*** Opening EXTRACTED INFORMATION ***
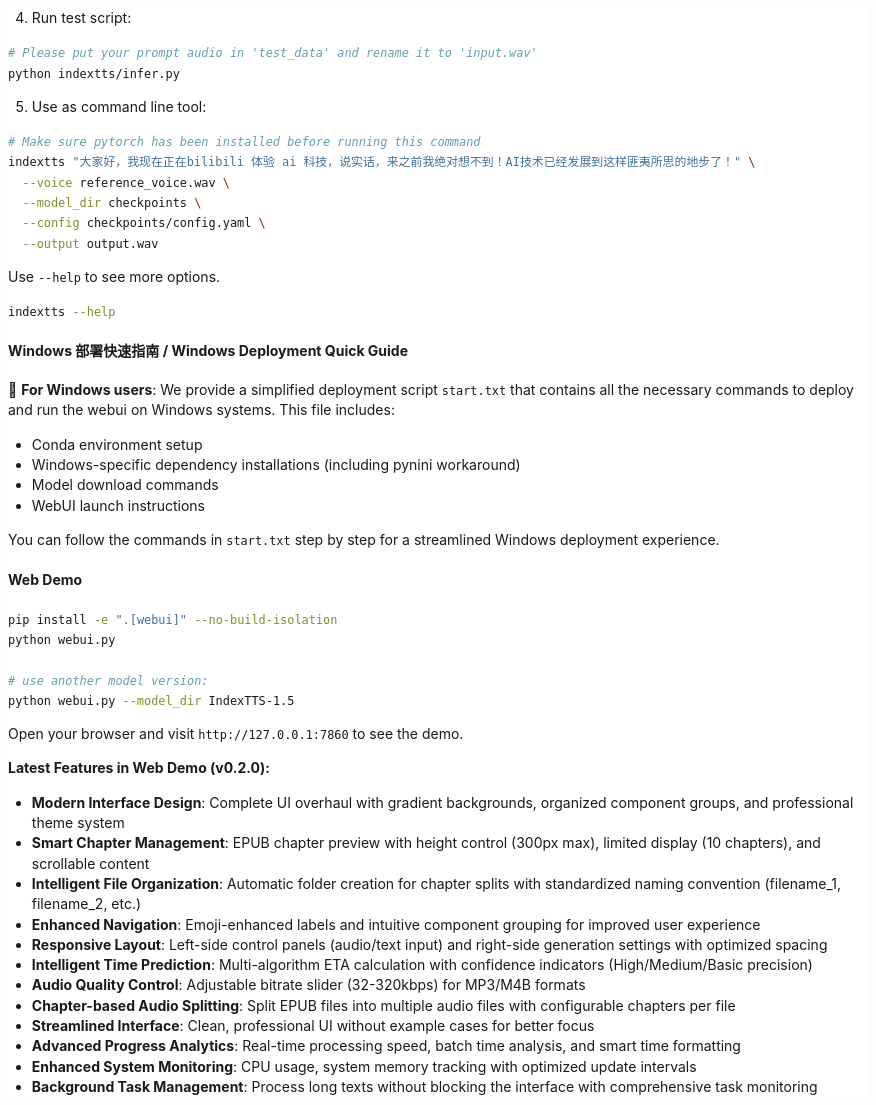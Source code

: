 
4. Run test script:


```bash
# Please put your prompt audio in 'test_data' and rename it to 'input.wav'
python indextts/infer.py
```

5. Use as command line tool:

```bash
# Make sure pytorch has been installed before running this command
indextts "大家好，我现在正在bilibili 体验 ai 科技，说实话，来之前我绝对想不到！AI技术已经发展到这样匪夷所思的地步了！" \
  --voice reference_voice.wav \
  --model_dir checkpoints \
  --config checkpoints/config.yaml \
  --output output.wav
```

Use `--help` to see more options.
```bash
indextts --help
```

#### Windows 部署快速指南 / Windows Deployment Quick Guide

📄 **For Windows users**: We provide a simplified deployment script `start.txt` that contains all the necessary commands to deploy and run the webui on Windows systems. This file includes:
- Conda environment setup
- Windows-specific dependency installations (including pynini workaround)
- Model download commands
- WebUI launch instructions

You can follow the commands in `start.txt` step by step for a streamlined Windows deployment experience.

#### Web Demo
```bash
pip install -e ".[webui]" --no-build-isolation
python webui.py

# use another model version:
python webui.py --model_dir IndexTTS-1.5
```

Open your browser and visit `http://127.0.0.1:7860` to see the demo.

**Latest Features in Web Demo (v0.2.0):**
- **Modern Interface Design**: Complete UI overhaul with gradient backgrounds, organized component groups, and professional theme system
- **Smart Chapter Management**: EPUB chapter preview with height control (300px max), limited display (10 chapters), and scrollable content
- **Intelligent File Organization**: Automatic folder creation for chapter splits with standardized naming convention (filename_1, filename_2, etc.)
- **Enhanced Navigation**: Emoji-enhanced labels and intuitive component grouping for improved user experience
- **Responsive Layout**: Left-side control panels (audio/text input) and right-side generation settings with optimized spacing
- **Intelligent Time Prediction**: Multi-algorithm ETA calculation with confidence indicators (High/Medium/Basic precision)
- **Audio Quality Control**: Adjustable bitrate slider (32-320kbps) for MP3/M4B formats
- **Chapter-based Audio Splitting**: Split EPUB files into multiple audio files with configurable chapters per file
- **Streamlined Interface**: Clean, professional UI without example cases for better focus
- **Advanced Progress Analytics**: Real-time processing speed, batch time analysis, and smart time formatting
- **Enhanced System Monitoring**: CPU usage, system memory tracking with optimized update intervals
- **Background Task Management**: Process long texts without blocking the interface with comprehensive task monitoring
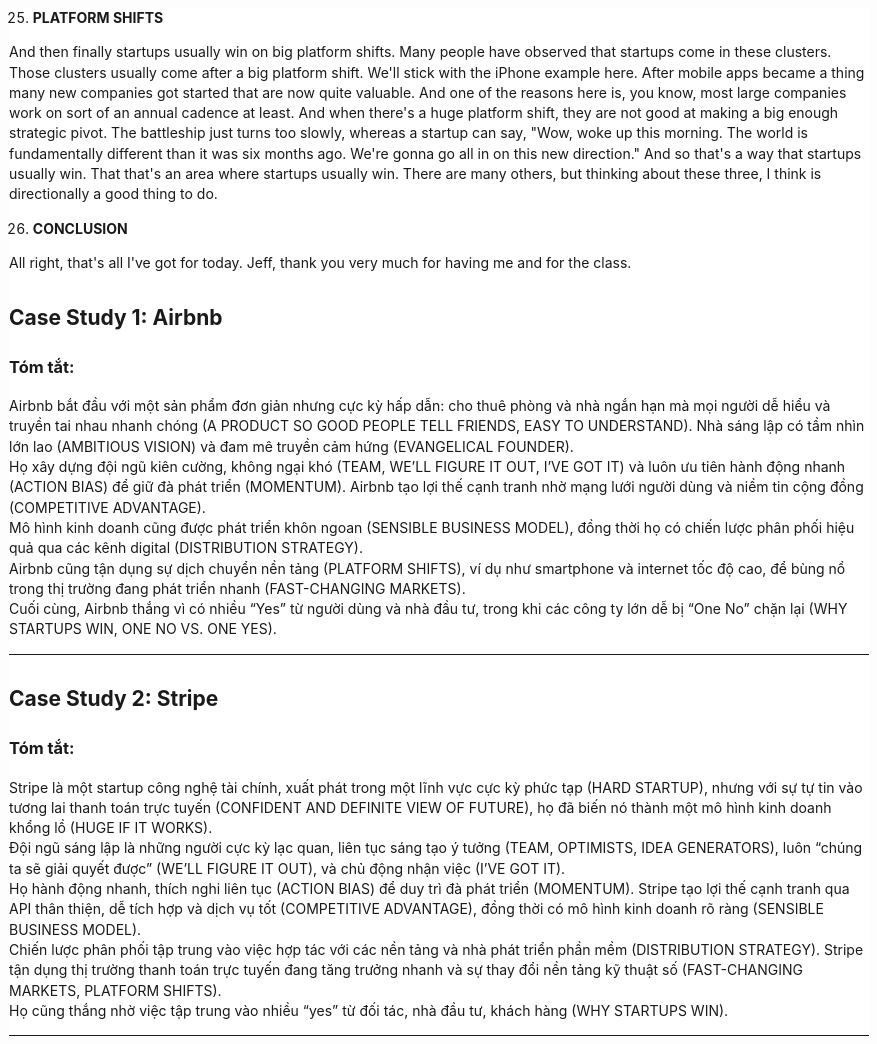 25. **PLATFORM SHIFTS**

And then finally startups usually win on big platform shifts. Many people have observed that startups come in these clusters. Those clusters usually come after a big platform shift. We'll stick with the iPhone example here. After mobile apps became a thing many new companies got started that are now quite valuable. And one of the reasons here is, you know, most large companies work on sort of an annual cadence at least. And when there's a huge platform shift, they are not good at making a big enough strategic pivot. The battleship just turns too slowly, whereas a startup can say, "Wow, woke up this morning. The world is fundamentally different than it was six months ago. We're gonna go all in on this new direction." And so that's a way that startups usually win. That that's an area where startups usually win. There are many others, but thinking about these three, I think is directionally a good thing to do. 

26. **CONCLUSION**

All right, that's all I've got for today. Jeff, thank you very much for having me and for the class.

## **Case Study 1: Airbnb**

### **Tóm tắt:**

Airbnb bắt đầu với một sản phẩm đơn giản nhưng cực kỳ hấp dẫn: cho thuê phòng và nhà ngắn hạn mà mọi người dễ hiểu và truyền tai nhau nhanh chóng (A PRODUCT SO GOOD PEOPLE TELL FRIENDS, EASY TO UNDERSTAND). Nhà sáng lập có tầm nhìn lớn lao (AMBITIOUS VISION) và đam mê truyền cảm hứng (EVANGELICAL FOUNDER).  
 Họ xây dựng đội ngũ kiên cường, không ngại khó (TEAM, WE’LL FIGURE IT OUT, I’VE GOT IT) và luôn ưu tiên hành động nhanh (ACTION BIAS) để giữ đà phát triển (MOMENTUM). Airbnb tạo lợi thế cạnh tranh nhờ mạng lưới người dùng và niềm tin cộng đồng (COMPETITIVE ADVANTAGE).  
 Mô hình kinh doanh cũng được phát triển khôn ngoan (SENSIBLE BUSINESS MODEL), đồng thời họ có chiến lược phân phối hiệu quả qua các kênh digital (DISTRIBUTION STRATEGY).  
 Airbnb cũng tận dụng sự dịch chuyển nền tảng (PLATFORM SHIFTS), ví dụ như smartphone và internet tốc độ cao, để bùng nổ trong thị trường đang phát triển nhanh (FAST-CHANGING MARKETS).  
 Cuối cùng, Airbnb thắng vì có nhiều “Yes” từ người dùng và nhà đầu tư, trong khi các công ty lớn dễ bị “One No” chặn lại (WHY STARTUPS WIN, ONE NO VS. ONE YES).

---

## **Case Study 2: Stripe**

### **Tóm tắt:**

Stripe là một startup công nghệ tài chính, xuất phát trong một lĩnh vực cực kỳ phức tạp (HARD STARTUP), nhưng với sự tự tin vào tương lai thanh toán trực tuyến (CONFIDENT AND DEFINITE VIEW OF FUTURE), họ đã biến nó thành một mô hình kinh doanh khổng lồ (HUGE IF IT WORKS).  
 Đội ngũ sáng lập là những người cực kỳ lạc quan, liên tục sáng tạo ý tưởng (TEAM, OPTIMISTS, IDEA GENERATORS), luôn “chúng ta sẽ giải quyết được” (WE’LL FIGURE IT OUT), và chủ động nhận việc (I’VE GOT IT).  
 Họ hành động nhanh, thích nghi liên tục (ACTION BIAS) để duy trì đà phát triển (MOMENTUM). Stripe tạo lợi thế cạnh tranh qua API thân thiện, dễ tích hợp và dịch vụ tốt (COMPETITIVE ADVANTAGE), đồng thời có mô hình kinh doanh rõ ràng (SENSIBLE BUSINESS MODEL).  
 Chiến lược phân phối tập trung vào việc hợp tác với các nền tảng và nhà phát triển phần mềm (DISTRIBUTION STRATEGY). Stripe tận dụng thị trường thanh toán trực tuyến đang tăng trưởng nhanh và sự thay đổi nền tảng kỹ thuật số (FAST-CHANGING MARKETS, PLATFORM SHIFTS).  
 Họ cũng thắng nhờ việc tập trung vào nhiều “yes” từ đối tác, nhà đầu tư, khách hàng (WHY STARTUPS WIN).

---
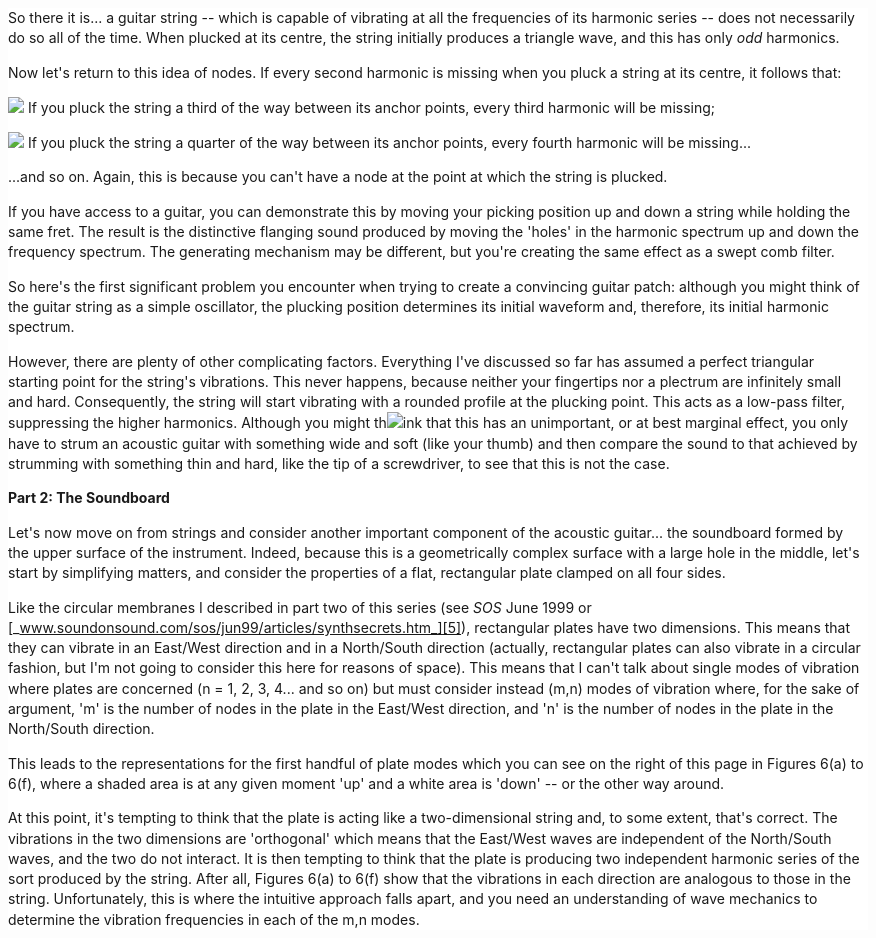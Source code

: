 So there it is... a guitar string -- which is capable of vibrating at all the frequencies of its harmonic series -- does not necessarily do so all of the time. When plucked at its centre, the string initially produces a triangle wave, and this has only _odd_ harmonics.

Now let's return to this idea of nodes. If every second harmonic is missing when you pluck a string at its centre, it follows that:

![](http://media.soundonsound.com/images/regulars/bulbow.gif) If you pluck the string a third of the way between its anchor points, every third harmonic will be missing;

![](http://media.soundonsound.com/images/regulars/bulbow.gif) If you pluck the string a quarter of the way between its anchor points, every fourth harmonic will be missing...

...and so on. Again, this is because you can't have a node at the point at which the string is plucked.

If you have access to a guitar, you can demonstrate this by moving your picking position up and down a string while holding the same fret. The result is the distinctive flanging sound produced by moving the 'holes' in the harmonic spectrum up and down the frequency spectrum. The generating mechanism may be different, but you're creating the same effect as a swept comb filter.

So here's the first significant problem you encounter when trying to create a convincing guitar patch: although you might think of the guitar string as a simple oscillator, the plucking position determines its initial waveform and, therefore, its initial harmonic spectrum.

However, there are plenty of other complicating factors. Everything I've discussed so far has assumed a perfect triangular starting point for the string's vibrations. This never happens, because neither your fingertips nor a plectrum are infinitely small and hard. Consequently, the string will start vibrating with a rounded profile at the plucking point. This acts as a low-pass filter, suppressing the higher harmonics. Although you might th[![](http://media.soundonsound.com/sos/aug01/images/synth5s.gif)][4]ink that this has an unimportant, or at best marginal effect, you only have to strum an acoustic guitar with something wide and soft (like your thumb) and then compare the sound to that achieved by strumming with something thin and hard, like the tip of a screwdriver, to see that this is not the case.

**Part 2: The Soundboard**

Let's now move on from strings and consider another important component of the acoustic guitar... the soundboard formed by the upper surface of the instrument. Indeed, because this is a geometrically complex surface with a large hole in the middle, let's start by simplifying matters, and consider the properties of a flat, rectangular plate clamped on all four sides.

Like the circular membranes I described in part two of this series (see _SOS_ June 1999 or [_www.soundonsound.com/sos/jun99/articles/synthsecrets.htm_][5]), rectangular plates have two dimensions. This means that they can vibrate in an East/West direction and in a North/South direction (actually, rectangular plates can also vibrate in a circular fashion, but I'm not going to consider this here for reasons of space). This means that I can't talk about single modes of vibration where plates are concerned (n = 1, 2, 3, 4... and so on) but must consider instead (m,n) modes of vibration where, for the sake of argument, 'm' is the number of nodes in the plate in the East/West direction, and 'n' is the number of nodes in the plate in the North/South direction.

This leads to the representations for the first handful of plate modes which you can see on the right of this page in Figures 6(a) to 6(f), where a shaded area is at any given moment 'up' and a white area is 'down' -- or the other way around.

At this point, it's tempting to think that the plate is acting like a two-dimensional string and, to some extent, that's correct. The vibrations in the two dimensions are 'orthogonal' which means that the East/West waves are independent of the North/South waves, and the two do not interact. It is then tempting to think that the plate is producing two independent harmonic series of the sort produced by the string. After all, Figures 6(a) to 6(f) show that the vibrations in each direction are analogous to those in the string. Unfortunately, this is where the intuitive approach falls apart, and you need an understanding of wave mechanics to determine the vibration frequencies in each of the m,n modes.


[0]: http://www.soundonsound.com/sos/Aug01/articles/synthsecrets28.asp
[1]: http://media.soundonsound.com/sos/aug01/images/synth1_4.gif
[2]: http://media.soundonsound.com/sos/aug01/images/synth4.gif
[3]: www.soundonsound.com/sos/may99/articles/synthsec.htm
[4]: http://media.soundonsound.com/sos/aug01/images/synth5.gif
[5]: www.soundonsound.com/sos/jun99/articles/synthsecrets.htm
[6]: http://media.soundonsound.com/sos/aug01/images/synth6.gif
[7]: www.soundonsound.com/sos/feb01/articles/synthsecrets.htm
[8]: http://media.soundonsound.com/sos/aug01/images/synth7.gif
[9]: http://media.soundonsound.com/sos/aug01/images/synth8_10s.gif
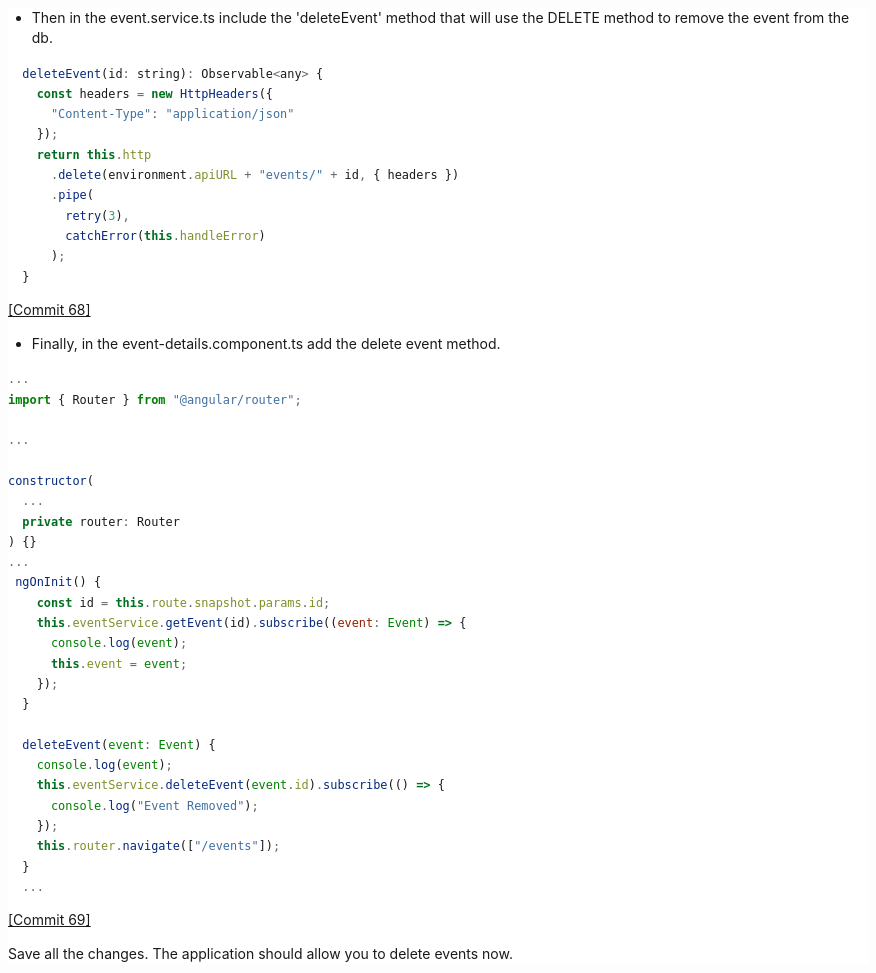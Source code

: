 * Then in the event.service.ts include the 'deleteEvent' method that will use the DELETE method to remove the event from the db. 

```javascript
  deleteEvent(id: string): Observable<any> {
    const headers = new HttpHeaders({
      "Content-Type": "application/json"
    });
    return this.http
      .delete(environment.apiURL + "events/" + id, { headers })
      .pipe(
        retry(3),
        catchError(this.handleError)
      );
  }
```

[[Commit 68]](https://github.com/pacobull/open-events-front/commit/dacda68037d9f5db1f94b1eb190edf87e964f437)

* Finally, in the event-details.component.ts add the delete event method.

```javascript
...
import { Router } from "@angular/router";

...

constructor(
  ...
  private router: Router
) {}
...
 ngOnInit() {
    const id = this.route.snapshot.params.id;
    this.eventService.getEvent(id).subscribe((event: Event) => {
      console.log(event);
      this.event = event;
    });
  }

  deleteEvent(event: Event) {
    console.log(event);
    this.eventService.deleteEvent(event.id).subscribe(() => {
      console.log("Event Removed");
    });
    this.router.navigate(["/events"]);
  }
  ...
  ```

[[Commit 69]](https://github.com/pacobull/open-events-front/commit/580dda07f4faa4931f96e1e21cc25fd9182309d7)

Save all the changes. The application should allow you to delete events now.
*** Closing EXTRACTED INFORMATION ***
▸ WHAT TO DO
The entries above hold the needed span. Transcribe exactly the lines from the one with "## **Case Study 1: Airbnb**" to the one with "Airbnb cũng tận", both included.

▸ TASK RESPONSE
## **Case Study 1: Airbnb**

### **Tóm tắt:**

Airbnb bắt đầu với một sản phẩm đơn giản nhưng cực kỳ hấp dẫn: cho thuê phòng và nhà ngắn hạn mà mọi người dễ hiểu và truyền tai nhau nhanh chóng (A PRODUCT SO GOOD PEOPLE TELL FRIENDS, EASY TO UNDERSTAND). Nhà sáng lập có tầm nhìn lớn lao (AMBITIOUS VISION) và đam mê truyền cảm hứng (EVANGELICAL FOUNDER).  
 Họ xây dựng đội ngũ kiên cường, không ngại khó (TEAM, WE’LL FIGURE IT OUT, I’VE GOT IT) và luôn ưu tiên hành động nhanh (ACTION BIAS) để giữ đà phát triển (MOMENTUM). Airbnb tạo lợi thế cạnh tranh nhờ mạng lưới người dùng và niềm tin cộng đồng (COMPETITIVE ADVANTAGE).  
 Mô hình kinh doanh cũng được phát triển khôn ngoan (SENSIBLE BUSINESS MODEL), đồng thời họ có chiến lược phân phối hiệu quả qua các kênh digital (DISTRIBUTION STRATEGY).  
 Airbnb cũng tận dụng sự dịch chuyển nền tảng (PLATFORM SHIFTS), ví dụ như smartphone và internet tốc độ cao, để bùng nổ trong thị trường đang phát triển nhanh (FAST-CHANGING MARKETS).  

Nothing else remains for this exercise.